Entre los aciertos de este formidable documental sobre los orígenes y la
consolidación del rock
argentino está el de hacerse cargo de lo amplio, aun difuso,
indefinible, de su tema. Este es un film que, para hablar del rock nacional,
cumple con lo que su gacetilla promete: transitar un universo que incluye
–entre muchas otras constelaciones– menesundas, happenings, beatniks,
wincofones, pelos (y bastones) largos, hippies, mersas, porros, minifaldas,
el instituto Di Tella y el cine Lorraine. La riqueza de los testimonios que
ha obtenido su director, guionista y montajista entona con su
destreza para el manejo del material de archivo. Estamos hablando
de Hernán Gaffet, en su segundo largometraje documental (el primero fue
Oscar Alemán, vida con swing, sobre el guitarrista homónimo) y a menos
de un mes y medio del estreno de su primer largometraje de ficción, que se
llama Ciudad en celo y ha tenido un recibimiento mucho menos caluroso
(incluso en estas páginas) que la película que nos ocupa ahora.

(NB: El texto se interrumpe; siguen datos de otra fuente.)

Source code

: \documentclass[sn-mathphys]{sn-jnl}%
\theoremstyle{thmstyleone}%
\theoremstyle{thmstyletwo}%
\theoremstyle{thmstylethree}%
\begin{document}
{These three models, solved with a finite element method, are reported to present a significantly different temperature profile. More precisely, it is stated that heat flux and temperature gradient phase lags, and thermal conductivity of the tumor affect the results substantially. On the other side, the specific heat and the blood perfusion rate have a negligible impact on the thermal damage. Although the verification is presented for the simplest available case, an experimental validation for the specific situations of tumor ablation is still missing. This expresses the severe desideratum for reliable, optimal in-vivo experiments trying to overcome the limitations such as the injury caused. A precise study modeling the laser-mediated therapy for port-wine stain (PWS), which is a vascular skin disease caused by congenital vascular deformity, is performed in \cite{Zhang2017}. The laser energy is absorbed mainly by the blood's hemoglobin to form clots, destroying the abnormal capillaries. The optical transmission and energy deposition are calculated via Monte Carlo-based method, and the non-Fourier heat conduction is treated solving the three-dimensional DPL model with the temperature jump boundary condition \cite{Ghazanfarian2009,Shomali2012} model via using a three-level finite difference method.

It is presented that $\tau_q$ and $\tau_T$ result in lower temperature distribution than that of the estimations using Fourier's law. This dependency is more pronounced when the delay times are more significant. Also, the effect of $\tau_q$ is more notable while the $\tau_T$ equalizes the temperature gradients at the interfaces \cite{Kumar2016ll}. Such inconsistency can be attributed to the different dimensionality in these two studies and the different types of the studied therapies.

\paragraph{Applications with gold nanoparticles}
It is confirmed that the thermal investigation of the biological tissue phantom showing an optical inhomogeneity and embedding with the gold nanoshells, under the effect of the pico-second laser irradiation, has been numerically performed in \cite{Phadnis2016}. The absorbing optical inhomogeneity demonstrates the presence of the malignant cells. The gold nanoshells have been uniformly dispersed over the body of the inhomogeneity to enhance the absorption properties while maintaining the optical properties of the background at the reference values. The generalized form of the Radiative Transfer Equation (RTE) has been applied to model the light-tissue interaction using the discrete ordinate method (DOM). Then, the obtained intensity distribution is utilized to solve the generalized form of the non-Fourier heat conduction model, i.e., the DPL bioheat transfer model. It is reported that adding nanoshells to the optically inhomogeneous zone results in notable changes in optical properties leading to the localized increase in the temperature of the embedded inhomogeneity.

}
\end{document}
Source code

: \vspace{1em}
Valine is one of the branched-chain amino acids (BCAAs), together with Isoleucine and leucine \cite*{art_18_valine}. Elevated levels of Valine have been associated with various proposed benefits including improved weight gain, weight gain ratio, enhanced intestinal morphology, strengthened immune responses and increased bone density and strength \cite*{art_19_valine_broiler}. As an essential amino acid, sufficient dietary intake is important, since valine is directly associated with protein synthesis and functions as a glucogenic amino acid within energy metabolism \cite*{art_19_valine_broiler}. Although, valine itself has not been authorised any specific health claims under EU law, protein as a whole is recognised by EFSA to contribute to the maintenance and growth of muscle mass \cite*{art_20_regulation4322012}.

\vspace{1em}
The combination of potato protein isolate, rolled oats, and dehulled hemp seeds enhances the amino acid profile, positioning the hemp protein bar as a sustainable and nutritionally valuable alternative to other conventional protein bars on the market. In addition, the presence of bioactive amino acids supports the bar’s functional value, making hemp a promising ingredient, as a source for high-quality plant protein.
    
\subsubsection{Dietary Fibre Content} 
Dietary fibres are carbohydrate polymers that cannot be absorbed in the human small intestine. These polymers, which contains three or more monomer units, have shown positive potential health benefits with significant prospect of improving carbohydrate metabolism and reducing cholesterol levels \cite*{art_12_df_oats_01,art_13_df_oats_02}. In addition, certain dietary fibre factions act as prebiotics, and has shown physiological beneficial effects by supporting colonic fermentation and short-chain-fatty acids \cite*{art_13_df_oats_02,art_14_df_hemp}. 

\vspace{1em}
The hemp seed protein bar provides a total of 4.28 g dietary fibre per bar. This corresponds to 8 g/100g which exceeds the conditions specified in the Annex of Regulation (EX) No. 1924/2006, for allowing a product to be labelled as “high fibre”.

Más que la sobria locución en off de Lalo
Mir, lo que vertebra el viaje son los testimonios de primera mano, esto es:
de los que estuvieron ahí. Prolijamente fotografiados en 35
milímetros desfilan desde Pajarito Zaguri hasta Lito Nebbia, pasando por
Moris, Emilio del Guercio, Javier Martínez, Rodolfo García y Ricardo Soulé.
Y como para demostrar que no sólo de músicos está hecho el rock, ahí están
el letrista Pipo Lernoud y el periodista Miguel Grinberg, quienes desde la
cultura y las letras, pero sobre todo desde la poesía, se aproximaron al
fenómeno hasta fusionarse con él. El archivo aporta curiosidades, rarezas
(¿qué otra cosa es Billy Bond?) y, por supuesto, mucha época. Los
testimonios son doblemente valiosos: por lo sinceros, por lo precisos. Y han
sido editados de tal modo que parecen ir iluminando colectivamente (y por
momentos construyendo, casi como si lo hicieran por primera vez) los
hitos señeros del rock local: el rol efectivamente fundacional, amén de
congregacional, que tuvo el boliche La Cueva; la insuperable potencia de las
influencias cruzadas, o recíprocas, que ejercieron Tango, Moris, Lito
Nebbia, Miguel Abuelo y casi todos los pioneros entre sí; el empuje que, muy
por encima de tantas otras (aun mayores) composiciones, imprimieron esos dos
himnos-tanques del primer rock que fueron "La balsa" y "Ayer nomás".
Escuchar a Moris hoy, entonando en vivo este último, apenas
acompañado por su guitarra y muy suelto de cuerpo (mechando acordes en la
entrevista como si hablase/cantase para un amigo), es una de varias perlas
que obsequia esta producción. Cuyos protagonistas hacen que uno recuerde
otros jóvenes viejos (mucho más viejos, en rigor): los ancianos del Buena
Vista Social Club. Y sí: algo tendrá de sano, o de restaurador, el rock
–como el son cubano– si sus cultores, tras tantos años, gozan de una salud
afectiva e intelectual que supera la de los "expertos",
generalmente más jóvenes, que los diseccionan en las páginas de los diarios
y en los programas de tevé. ¡Y son tanto menos pretenciosos!
Argentina
Beat no es un documental "de tesis", sino de los que despliegan la mayor
cantidad posible de piezas para armar un rompecabezas... dejando que esta
última tarea corra por cuenta del espectador. Lo más probable es que al cabo
de sus 130 minutos (que por un lado se pasan volando, pero también parecen
muchos más por la cantidad y variedad del material incluido) usted no
consiga armar el puzzle, pero se llevará la sensación –que es emoción– de
haber presenciado uno de esos raros films que hablan en vivo y en directo de
cosas que pasaron hace 30 y 40 años pero que, por su espesor y
consecuencias, continúan ocurriendo en el presente. Hasta podríamos
considerar que el rock es apenas una excusa, o más exactamente una ventana,
de la que Argentina Beat se vale para hablarnos lisa y llanamente de
nosotros, de nuestra cultura, de nuestra generación.